In the opening paragraph of the Order re: Discovery Disputes in the patent case Mediatek, Inc. v. Freescale Semiconductor, Inc., Case No. 11-5341 UGR(JSC)(N.D.Cal. August 28, 2013), the magistrate judge praised the parties’ attempts to limit high discovery costs by a stipulated ESI Discovery Order. Unfortunately, the judge then admitted that such “laudable efforts” seemed to have “imploded.” There were multiple discovery issues before the court, one issue of contention was an email search term dispute.
Just as the magistrate noted, the parties had agreed in the ESI Order on email and search terms: MediaTek sought to compel Freescale to produce discovery from 15 email search terms from 7 custodians, with the maximum number of search terms per custodian being only 7. This was how the discovery order was written and agreed upon; however, Freescale objected when it received the discovery requests.
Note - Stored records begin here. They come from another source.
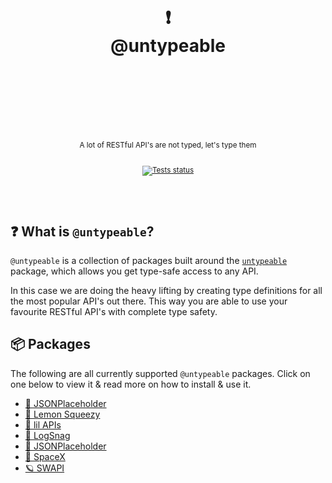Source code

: <div align="center">
  <h1>
    <br/>
    <br/>
    ❗️
    <br />
    @untypeable
    <br />
    <br />
    <br />
    <br />
  </h1>
  <sup>
    <br />
    A lot of RESTful API's are not typed, let's type them</em>
    <br />
    <br />
  
[![Tests status](https://img.shields.io/github/actions/workflow/status/nurodev/untypeable/test.yml?branch=main&label=%20&logo=github&logoColor=white&style=for-the-badge)](https://github.com/nurodev/untypeable/actions/workflows/test.yml)

  </sup>
  <br />
  <br />
</div>

## ❓ What is `@untypeable`?

`@untypeable` is a collection of packages built around the [`untypeable`](https://github.com/total-typescript/untypeable) package, which allows you get type-safe access to any API.

In this case we are doing the heavy lifting by creating type definitions for all the most popular API's out there. This way you are able to use your favourite RESTful API's with complete type safety.

## 📦 Packages

The following are all currently supported `@untypeable` packages. Click on one below to view it & read more on how to install & use it.

- [🗿 JSONPlaceholder](packages/jsonplaceholder)
- [🍋 Lemon Squeezy](packages/lemonsqueezy)
- [🤏 lil APIs](packages/lil.apis)
- [📱 LogSnag](packages/logsnag)
- [🗿 JSONPlaceholder](packages/jsonplaceholder)
- [🚀 SpaceX](packages/spacex)
- [🪐 SWAPI](packages/swapi)
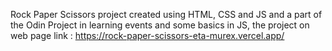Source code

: Rock Paper Scissors project created using HTML, CSS and JS and a part of the Odin Project in learning events and some basics in JS, the project on web page link :  https://rock-paper-scissors-eta-murex.vercel.app/
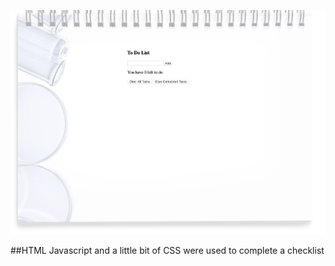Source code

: ![To Do List](images/list.jpg)

##HTML Javascript and a little bit of CSS were used to complete a checklist
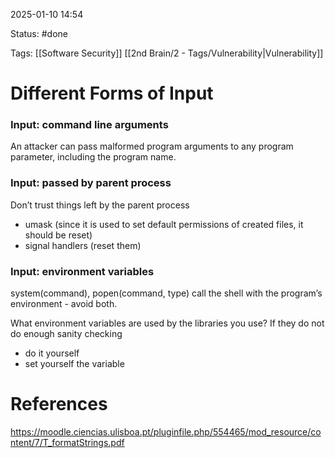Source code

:2025-01-10 14:54

Status: #done 

Tags: [[Software Security]] [[2nd Brain/2 - Tags/Vulnerability|Vulnerability]] 

# Different Forms of Input

### Input: command line arguments
An attacker can pass malformed program arguments to any program parameter, including the program name.

### Input: passed by parent process
Don’t trust things left by the parent process
- umask (since it is used to set default permissions of created files, it should be reset)
- signal handlers (reset them)

### Input: environment variables
system(command), popen(command, type) call the shell with the program’s environment - avoid both.

What environment variables are used by the libraries you use? If they do not do enough sanity checking
- do it yourself
- set yourself the variable

# References

https://moodle.ciencias.ulisboa.pt/pluginfile.php/554465/mod_resource/content/7/T_formatStrings.pdf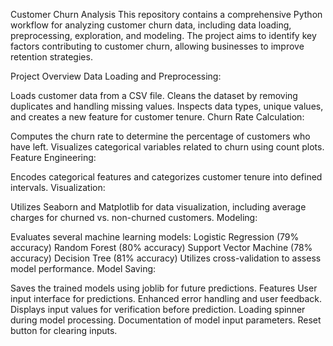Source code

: Customer Churn Analysis
This repository contains a comprehensive Python workflow for analyzing customer churn data, including data loading, preprocessing, exploration, and modeling. The project aims to identify key factors contributing to customer churn, allowing businesses to improve retention strategies.

Project Overview
Data Loading and Preprocessing:

Loads customer data from a CSV file.
Cleans the dataset by removing duplicates and handling missing values.
Inspects data types, unique values, and creates a new feature for customer tenure.
Churn Rate Calculation:

Computes the churn rate to determine the percentage of customers who have left.
Visualizes categorical variables related to churn using count plots.
Feature Engineering:

Encodes categorical features and categorizes customer tenure into defined intervals.
Visualization:

Utilizes Seaborn and Matplotlib for data visualization, including average charges for churned vs. non-churned customers.
Modeling:

Evaluates several machine learning models:
Logistic Regression (79% accuracy)
Random Forest (80% accuracy)
Support Vector Machine (78% accuracy)
Decision Tree (81% accuracy)
Utilizes cross-validation to assess model performance.
Model Saving:

Saves the trained models using joblib for future predictions.
Features
User input interface for predictions.
Enhanced error handling and user feedback.
Displays input values for verification before prediction.
Loading spinner during model processing.
Documentation of model input parameters.
Reset button for clearing inputs.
MediaTek offered multiple variations on email thread keyword search terms while attempting to classify such variations as constituting only one term. For example, MediaTek offered “United States” and “domestic” as only one search term, as it claimed that to be a variant on the same issue. Another example was regarding variants of patent products; it requested “mdf” or “mx” or “mpc” or “ppc” or “pcf” or “sc” as only one search term. The court noted that this request of these six variations of product names is actually six separate search terms.
Freescale had also objected to the search terms as “overbroad,” but the magistrate called this objection premature. Ordering MediaTek to revise its plaintiff electronic discovery requests to the limitations within the agreed ESI Order, the judge also ordered Freescale to run a test search based on plaintiff’s amended search terms. If after the test search, the resulting electronic data was disproportionately burdensome to the number of hits, then Freescale could renew its objection before the court.